■ **Aim of the exercise**
Which of the lines in the data mention the string "subsubsection"? List them all.

■ **Data to examine**

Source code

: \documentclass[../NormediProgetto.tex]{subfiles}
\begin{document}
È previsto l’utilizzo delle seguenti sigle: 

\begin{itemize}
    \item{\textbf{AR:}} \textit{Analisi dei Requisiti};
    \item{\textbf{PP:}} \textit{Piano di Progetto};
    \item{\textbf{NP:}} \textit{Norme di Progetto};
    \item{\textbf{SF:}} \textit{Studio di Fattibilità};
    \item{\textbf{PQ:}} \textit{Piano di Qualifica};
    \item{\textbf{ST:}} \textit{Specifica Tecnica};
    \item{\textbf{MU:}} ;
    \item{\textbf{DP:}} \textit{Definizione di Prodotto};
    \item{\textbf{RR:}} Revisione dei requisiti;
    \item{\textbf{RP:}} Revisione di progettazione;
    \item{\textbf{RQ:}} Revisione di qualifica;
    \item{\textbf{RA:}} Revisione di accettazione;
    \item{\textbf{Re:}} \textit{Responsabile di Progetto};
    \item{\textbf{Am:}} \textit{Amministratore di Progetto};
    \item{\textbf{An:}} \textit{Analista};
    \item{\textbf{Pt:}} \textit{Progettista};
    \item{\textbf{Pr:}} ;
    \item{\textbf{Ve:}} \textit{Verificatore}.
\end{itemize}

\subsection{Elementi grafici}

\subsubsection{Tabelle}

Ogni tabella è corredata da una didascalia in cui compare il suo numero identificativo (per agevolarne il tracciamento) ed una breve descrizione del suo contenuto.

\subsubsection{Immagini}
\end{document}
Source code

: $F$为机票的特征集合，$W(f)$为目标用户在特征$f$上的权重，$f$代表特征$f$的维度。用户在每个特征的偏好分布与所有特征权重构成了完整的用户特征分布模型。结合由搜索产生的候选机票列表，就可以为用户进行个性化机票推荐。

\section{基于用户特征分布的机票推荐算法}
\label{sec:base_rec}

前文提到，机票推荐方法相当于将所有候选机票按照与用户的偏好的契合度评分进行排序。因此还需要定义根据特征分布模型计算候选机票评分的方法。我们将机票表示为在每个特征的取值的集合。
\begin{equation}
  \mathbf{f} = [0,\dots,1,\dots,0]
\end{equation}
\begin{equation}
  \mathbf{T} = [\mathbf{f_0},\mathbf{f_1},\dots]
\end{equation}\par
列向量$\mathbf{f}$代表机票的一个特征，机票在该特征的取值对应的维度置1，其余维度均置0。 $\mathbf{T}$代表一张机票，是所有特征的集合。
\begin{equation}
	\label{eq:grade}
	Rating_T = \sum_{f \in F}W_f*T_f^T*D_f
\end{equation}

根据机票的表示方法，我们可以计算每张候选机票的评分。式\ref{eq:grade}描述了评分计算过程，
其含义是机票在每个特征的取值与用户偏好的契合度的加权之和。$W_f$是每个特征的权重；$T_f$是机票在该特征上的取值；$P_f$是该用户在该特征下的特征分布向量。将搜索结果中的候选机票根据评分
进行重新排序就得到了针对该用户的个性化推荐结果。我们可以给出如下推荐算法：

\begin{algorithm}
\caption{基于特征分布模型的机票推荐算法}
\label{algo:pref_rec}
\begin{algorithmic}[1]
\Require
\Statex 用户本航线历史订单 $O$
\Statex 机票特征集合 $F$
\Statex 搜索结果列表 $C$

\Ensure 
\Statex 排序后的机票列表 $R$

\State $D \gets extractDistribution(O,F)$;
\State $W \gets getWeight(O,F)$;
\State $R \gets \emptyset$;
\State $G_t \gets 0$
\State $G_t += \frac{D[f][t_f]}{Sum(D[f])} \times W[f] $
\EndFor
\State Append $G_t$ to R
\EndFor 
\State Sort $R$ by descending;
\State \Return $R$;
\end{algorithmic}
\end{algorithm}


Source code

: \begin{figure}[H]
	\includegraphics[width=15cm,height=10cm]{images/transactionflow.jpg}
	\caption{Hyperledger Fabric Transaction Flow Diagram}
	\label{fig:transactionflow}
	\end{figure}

■ **Exercise output**
\subsubsection{Tabelle}
\subsubsection{Immagini}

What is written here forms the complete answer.